Let's consider |𝜓⟩,|𝜙⟩, and |𝜔⟩ are vectors.
Given the sum |𝜓⟩ + |𝜙⟩ is a vector. The scalar product 𝛼|𝜓⟩ is a vector and 𝛼 is a complex number 𝛼 ∈ ℂ.
- Commutativity: |𝜓⟩ + |𝜙⟩ = |𝜙⟩ + |𝜓⟩
- Associativity: (|𝜓⟩ + |𝜙⟩) + |𝜔⟩ = |𝜙⟩ + (|𝜓⟩ + |𝜔⟩)

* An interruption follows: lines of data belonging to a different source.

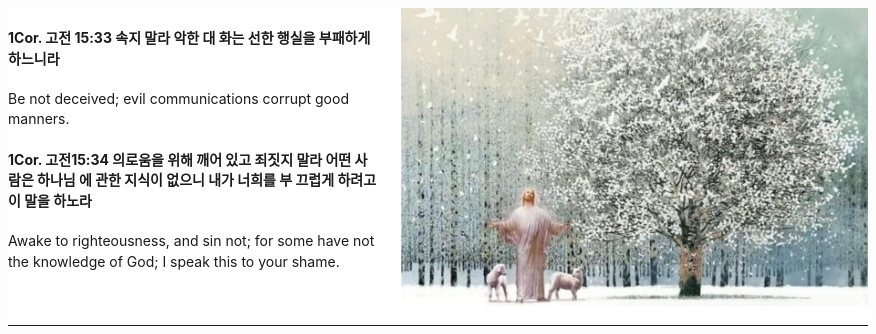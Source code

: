 
<div class="columns">
  <div class="scriptures">
    <br>
    <div class="scripture">
      <b>1Cor. 고전 15:33 속지 말라 악한 대 화는 선한 행실을 부패하게 하느니라 
      </b>
    </div>
    <br>
    <div class="scripture">Be not deceived; evil communications corrupt good manners. 
    </div>
    <br>
    <div class="scripture">
      <b>1Cor. 고전15:34 의로움을 위해 깨어 있고 죄짓지 말라 어떤 사람은 하나님 에 관한 지식이 없으니 내가 너희를 부 끄럽게 하려고 이 말을 하노라 
      </b>
    </div>
    <br>
    <div class="scripture">Awake to righteousness, and sin not; for some have not the knowledge of God; I speak this to your shame. 
    </div>         
  </div>
  <div class="image-container">
    <img src='../../pictures/picture_58.jpg'>
  </div>
</div>

---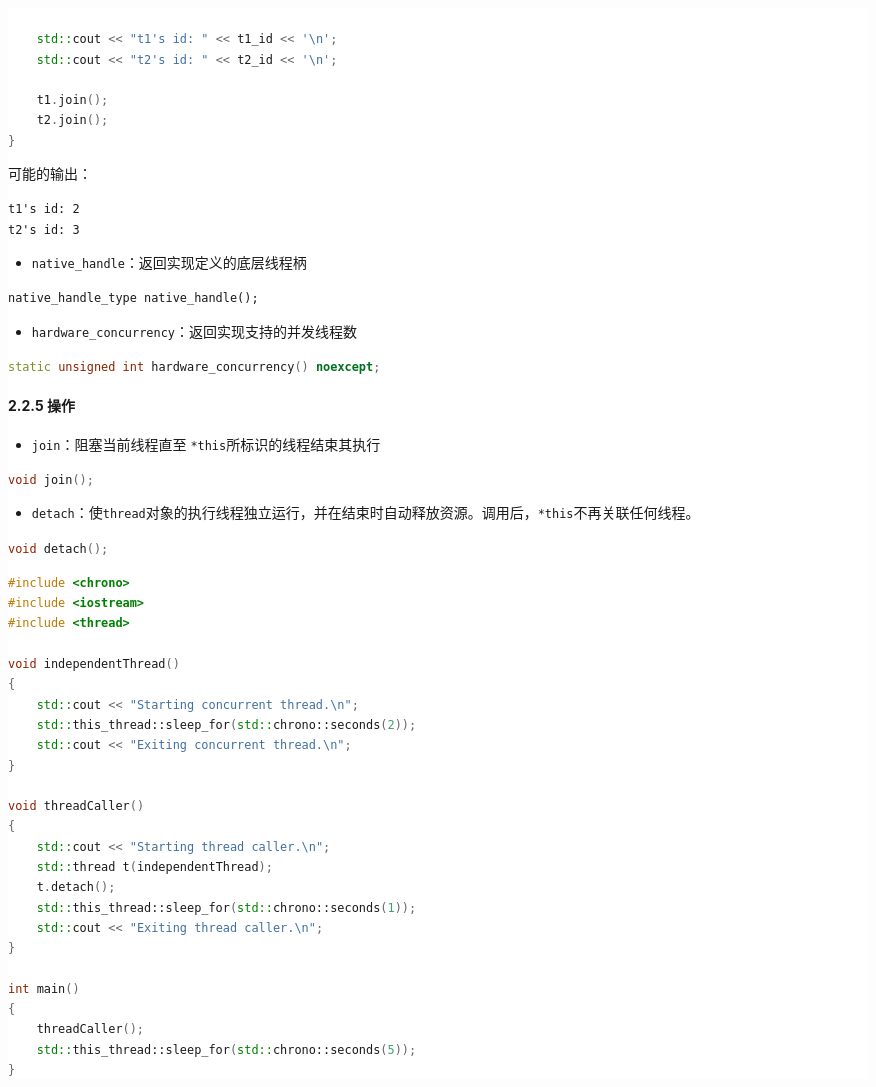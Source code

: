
 ```C++

    std::cout << "t1's id: " << t1_id << '\n';
    std::cout << "t2's id: " << t2_id << '\n';

    t1.join();
    t2.join();
}
```

可能的输出：

```TEXT
t1's id: 2
t2's id: 3
```

+ `native_handle`：返回实现定义的底层线程柄

```++
native_handle_type native_handle();
```

+ `hardware_concurrency`：返回实现支持的并发线程数

```C++
static unsigned int hardware_concurrency() noexcept;
```

#### 2.2.5 操作

+ `join`：阻塞当前线程直至 `*this`所标识的线程结束其执行

```C++
void join();
```

+ `detach`：使`thread`对象的执行线程独立运行，并在结束时自动释放资源。调用后，`*this`不再关联任何线程。

```C++
void detach();
```

```C++
#include <chrono>
#include <iostream>
#include <thread>
 
void independentThread() 
{
    std::cout << "Starting concurrent thread.\n";
    std::this_thread::sleep_for(std::chrono::seconds(2));
    std::cout << "Exiting concurrent thread.\n";
}
 
void threadCaller() 
{
    std::cout << "Starting thread caller.\n";
    std::thread t(independentThread);
    t.detach();
    std::this_thread::sleep_for(std::chrono::seconds(1));
    std::cout << "Exiting thread caller.\n";
}
 
int main() 
{
    threadCaller();
    std::this_thread::sleep_for(std::chrono::seconds(5));
}
```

- Distributive property for scalars and vectors:
- (𝛼 + 𝛽)|𝜓⟩ = 𝛼|𝜓⟩ + 𝛽|𝜓⟩ where 𝛼,𝛽 ∈ ℂ
- 𝛼(|𝜓⟩ + |𝜙⟩) = 𝛼|𝜓⟩ + 𝛼|𝜙⟩ where 𝛼 ∈ ℂ
- Associative property:
- 𝛼(𝛽|𝜓⟩) = (𝛼𝛽)|𝜓⟩ where 𝛼,𝛽 ∈ ℂ
Then, consider that we could build a special unitary operator called U that could clone a qubit. This operator would take two qubits as input, one in an unknown state |𝜓⟩ and the other in a state such as |0⟩ that will undergo as our target for duplication. The cloning operator would then turn out with a copy of our qubit along with the original source qubit and both qubits will be in the same state |𝜓⟩.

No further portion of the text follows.